Task requirements
Search the entries below. Return every line that has "compose" in it.

[Excerpts from a dataset]

== Segment start ==

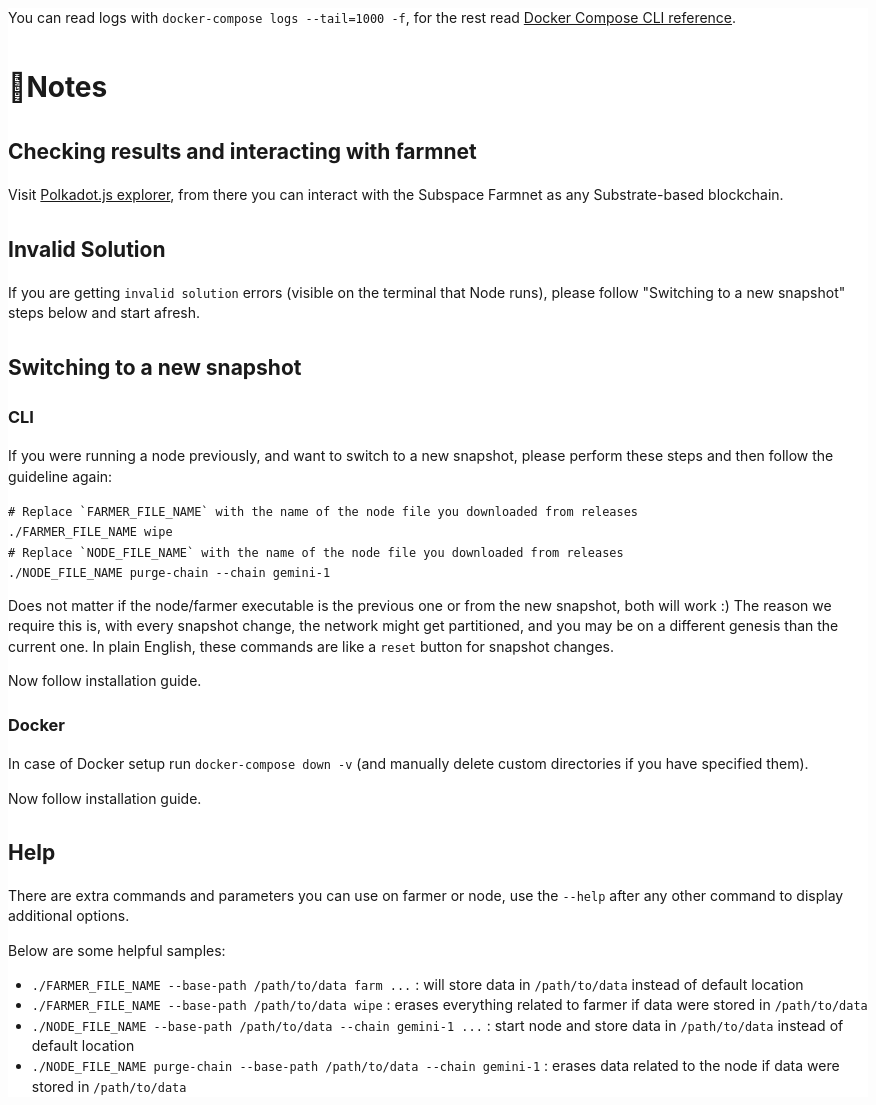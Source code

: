 You can read logs with `docker-compose logs --tail=1000 -f`, for the rest read [Docker Compose CLI reference](https://docs.docker.com/compose/reference/).

# 🤔Notes

## Checking results and interacting with farmnet

Visit [Polkadot.js explorer](https://polkadot.js.org/apps/?rpc=wss%3A%2F%2Fna.gemini-1b.subspace.network%2Fws#/explorer), from there you can interact with the Subspace Farmnet as any Substrate-based blockchain.

## Invalid Solution
If you are getting `invalid solution` errors (visible on the terminal that Node runs), please follow "Switching to a new snapshot" steps below and start afresh.

## Switching to a new snapshot

### CLI

If you were running a node previously, and want to switch to a new snapshot, please perform these steps and then follow the guideline again:
```
# Replace `FARMER_FILE_NAME` with the name of the node file you downloaded from releases
./FARMER_FILE_NAME wipe
# Replace `NODE_FILE_NAME` with the name of the node file you downloaded from releases
./NODE_FILE_NAME purge-chain --chain gemini-1
```
Does not matter if the node/farmer executable is the previous one or from the new snapshot, both will work :)
The reason we require this is, with every snapshot change, the network might get partitioned, and you may be on a different genesis than the current one.
In plain English, these commands are like a `reset` button for snapshot changes.

Now follow installation guide.

### Docker

In case of Docker setup run `docker-compose down -v` (and manually delete custom directories if you have specified them).

Now follow installation guide.

## Help

There are extra commands and parameters you can use on farmer or node, use the `--help` after any other command to display additional options.

Below are some helpful samples:

- `./FARMER_FILE_NAME --base-path /path/to/data farm ...` : will store data in `/path/to/data` instead of default location
- `./FARMER_FILE_NAME --base-path /path/to/data wipe` : erases everything related to farmer if data were stored in `/path/to/data`
- `./NODE_FILE_NAME --base-path /path/to/data --chain gemini-1 ...` : start node and store data in `/path/to/data` instead of default location
- `./NODE_FILE_NAME purge-chain --base-path /path/to/data --chain gemini-1` : erases data related to the node if data were stored in `/path/to/data`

== Segment end ==

Written reply
: You can read logs with `docker-compose logs --tail=1000 -f`, for the rest read [Docker Compose CLI reference](https://docs.docker.com/compose/reference/).
In case of Docker setup run `docker-compose down -v` (and manually delete custom directories if you have specified them).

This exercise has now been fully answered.